Intiperistiwa.com – Tarif Baru Trump resmi berlaku terhadap barang impor dari 60 mitra dagang Amerika Serikat mulai Jumat. Presiden Amerika Serikat Donald Trump menetapkan tarif sebesar 10% hingga 12,5%. Selain itu, kebijakan tersebut menggantikan tarif global sementara sebesar 10% yang telah berakhir.
Trump menilai sejumlah negara belum memberlakukan larangan terhadap produk yang menggunakan tenaga kerja paksa. Oleh karena itu, pemerintah Amerika Serikat mengambil langkah baru melalui kebijakan tarif tersebut. Sementara itu, Gedung Putih menyebut aturan itu menjadi bagian dari strategi perdagangan terbaru.

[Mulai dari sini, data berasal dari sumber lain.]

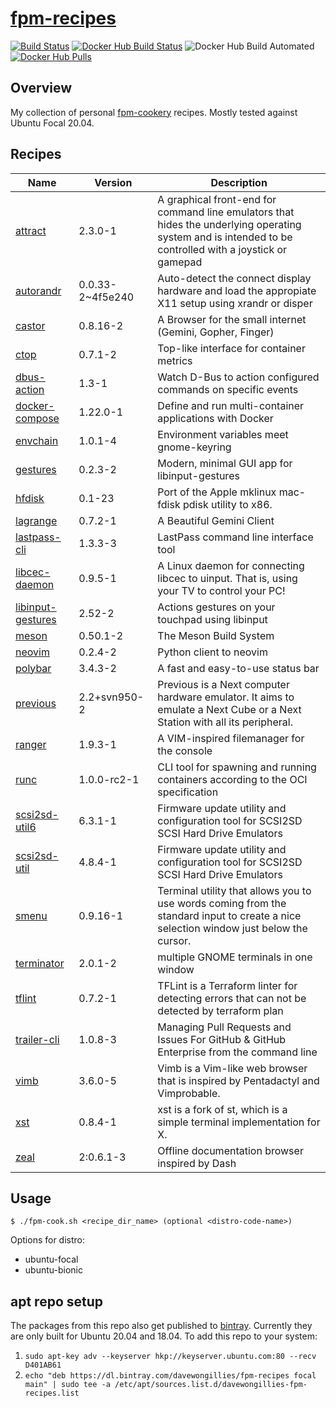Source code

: # [fpm-recipes](https://hub.docker.com/r/davewongillies/fpm-recipes/)

[![Build Status](https://travis-ci.org/davewongillies/fpm-recipes.svg?branch=master)](https://travis-ci.org/davewongillies/fpm-recipes) [![Docker Hub Build Status](https://img.shields.io/docker/build/davewongillies/fpm-recipes.svg)](https://hub.docker.com/r/davewongillies/fpm-recipes/builds/) ![Docker Hub Build Automated](https://img.shields.io/docker/automated/davewongillies/fpm-recipes.svg) [![Docker Hub Pulls](https://img.shields.io/docker/pulls/davewongillies/fpm-recipes.svg)](https://hub.docker.com/r/davewongillies/fpm-recipes/)

## Overview

My collection of personal [fpm-cookery](https://github.com/bernd/fpm-cookery)
recipes. Mostly tested against Ubuntu Focal 20.04.

## Recipes
|Name|Version|Description|
|----|-------|-----------|
|[attract](http://www.attractmode.org)|2.3.0-1|A graphical front-end for command line emulators that hides the underlying operating system and is intended to be controlled with a joystick or gamepad|
|[autorandr](https://github.com/wertarbyte/autorandr)|0.0.33-2~4f5e240|Auto-detect the connect display hardware and load the appropiate X11 setup using xrandr or disper|
|[castor](https://git.sr.ht/~julienxx/castor)|0.8.16-2|A Browser for the small internet (Gemini, Gopher, Finger)|
|[ctop](https://ctop.sh)|0.7.1-2|Top-like interface for container metrics|
|[dbus-action](https://github.com/bulletmark/dbus-action)|1.3-1|Watch D-Bus to action configured commands on specific events|
|[docker-compose](https://github.com/docker/compose)|1.22.0-1|Define and run multi-container applications with Docker|
|[envchain](https://github.com/sorah/envchain)|1.0.1-4|Environment variables meet gnome-keyring|
|[gestures](https://gitlab.com/cunidev/gestures)|0.2.3-2|Modern, minimal GUI app for libinput-gestures|
|[hfdisk](http://www.codesrc.com/gitweb/index.cgi?p=hfdisk.git;a=summary)|0.1-23|Port of the Apple mklinux mac-fdisk pdisk utility to x86.|
|[lagrange](https://gmi.skyjake.fi/lagrange)|0.7.2-1|A Beautiful Gemini Client|
|[lastpass-cli](https://github.com/lastpass/lastpass-cli)|1.3.3-3|LastPass command line interface tool|
|[libcec-daemon](https://github.com/benklop/libcec-daemon)|0.9.5-1|A Linux daemon for connecting libcec to uinput. That is, using your TV to control your PC!|
|[libinput-gestures](https://github.com/bulletmark/libinput-gestures)|2.52-2|Actions gestures on your touchpad using libinput|
|[meson](http://mesonbuild.com/)|0.50.1-2|The Meson Build System|
|[neovim](https://github.com/neovim/python-client)|0.2.4-2|Python client to neovim|
|[polybar](https://github.com/polybar/polybar)|3.4.3-2|A fast and easy-to-use status bar|
|[previous](http://previous.alternative-system.com/)|2.2+svn950-2|Previous is a Next computer hardware emulator. It aims to emulate a Next Cube or a Next Station with all its peripheral.|
|[ranger](https://github.com/ranger/ranger)|1.9.3-1|A VIM-inspired filemanager for the console|
|[runc](https://github.com/opencontainers/runc)|1.0.0-rc2-1|CLI tool for spawning and running containers according to the OCI specification|
|[scsi2sd-util6](https://www.codesrc.com/mediawiki/index.php?title=SCSI2SD)|6.3.1-1|Firmware update utility and configuration tool for SCSI2SD SCSI Hard Drive Emulators|
|[scsi2sd-util](https://www.codesrc.com/mediawiki/index.php?title=SCSI2SD)|4.8.4-1|Firmware update utility and configuration tool for SCSI2SD SCSI Hard Drive Emulators|
|[smenu](https://github.com/p-gen/smenu)|0.9.16-1|Terminal utility that allows you to use words coming from the standard input to create a nice selection window just below the cursor.|
|[terminator](https://github.com/gnome-terminator/terminator)|2.0.1-2|multiple GNOME terminals in one window|
|[tflint](https://github.com/wata727/tflint)|0.7.2-1|TFLint is a Terraform linter for detecting errors that can not be detected by terraform plan|
|[trailer-cli](https://github.com/ptsochantaris/trailer-cli)|1.0.8-3|Managing Pull Requests and Issues For GitHub & GitHub Enterprise from the command line|
|[vimb](https://github.com/fanglingsu/vimb)|3.6.0-5|Vimb is a Vim-like web browser that is inspired by Pentadactyl and Vimprobable.|
|[xst](https://github.com/neeasade/xst)|0.8.4-1|xst is a fork of st, which is a simple terminal implementation for X.|
|[zeal](https://zealdocs.org)|2:0.6.1-3|Offline documentation browser inspired by Dash|

## Usage

```
$ ./fpm-cook.sh <recipe_dir_name> (optional <distro-code-name>)
```

Options for distro:

* ubuntu-focal
* ubuntu-bionic

## apt repo setup

The packages from this repo also get published to [bintray](https://bintray.com/davewongillies/fpm-recipes).
Currently they are only built for Ubuntu 20.04 and 18.04. To add this repo to
your system:

1. `sudo apt-key adv --keyserver hkp://keyserver.ubuntu.com:80 --recv D401AB61`
1. `echo "deb https://dl.bintray.com/davewongillies/fpm-recipes focal main" | sudo tee -a /etc/apt/sources.list.d/davewongillies-fpm-recipes.list`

Indonesia Masuk Daftar Negara dengan Tarif 10%
Mengutip Reuters, Jumat (24/7/2026), pemerintah Amerika Serikat menetapkan tarif 10% terhadap barang dari Argentina, Bangladesh, Inggris, Kamboja, Kanada, Ekuador, El Salvador, Guatemala, Honduras, India, india, Yordania, Malaysia, Meksiko, Pakistan, Sri Lanka, serta Trinidad dan Tobago.
Sementara itu, Amerika Serikat mengenakan tarif terhadap Uni Eropa, Taiwan, Jepang, Korea Selatan, dan Swiss. Jika digabungkan dengan tarif most-favored nation (MFN), total tarif mencapai 10% atau 12,5%. Selain itu, pemerintah juga mengenakan tarif sebesar 12,5% terhadap 38 negara lainnya, termasuk Tiongkok.
Kemudian, Gedung Putih menyatakan kebijakan tersebut sebagai upaya terbaru untuk mewujudkan visi kampanye Donald Trump. Pemerintah ingin menerapkan tarif yang hampir menyeluruh terhadap barang impor. Oleh karena itu, kebijakan baru tersebut mencakup sebagian besar mitra dagang Amerika Serikat.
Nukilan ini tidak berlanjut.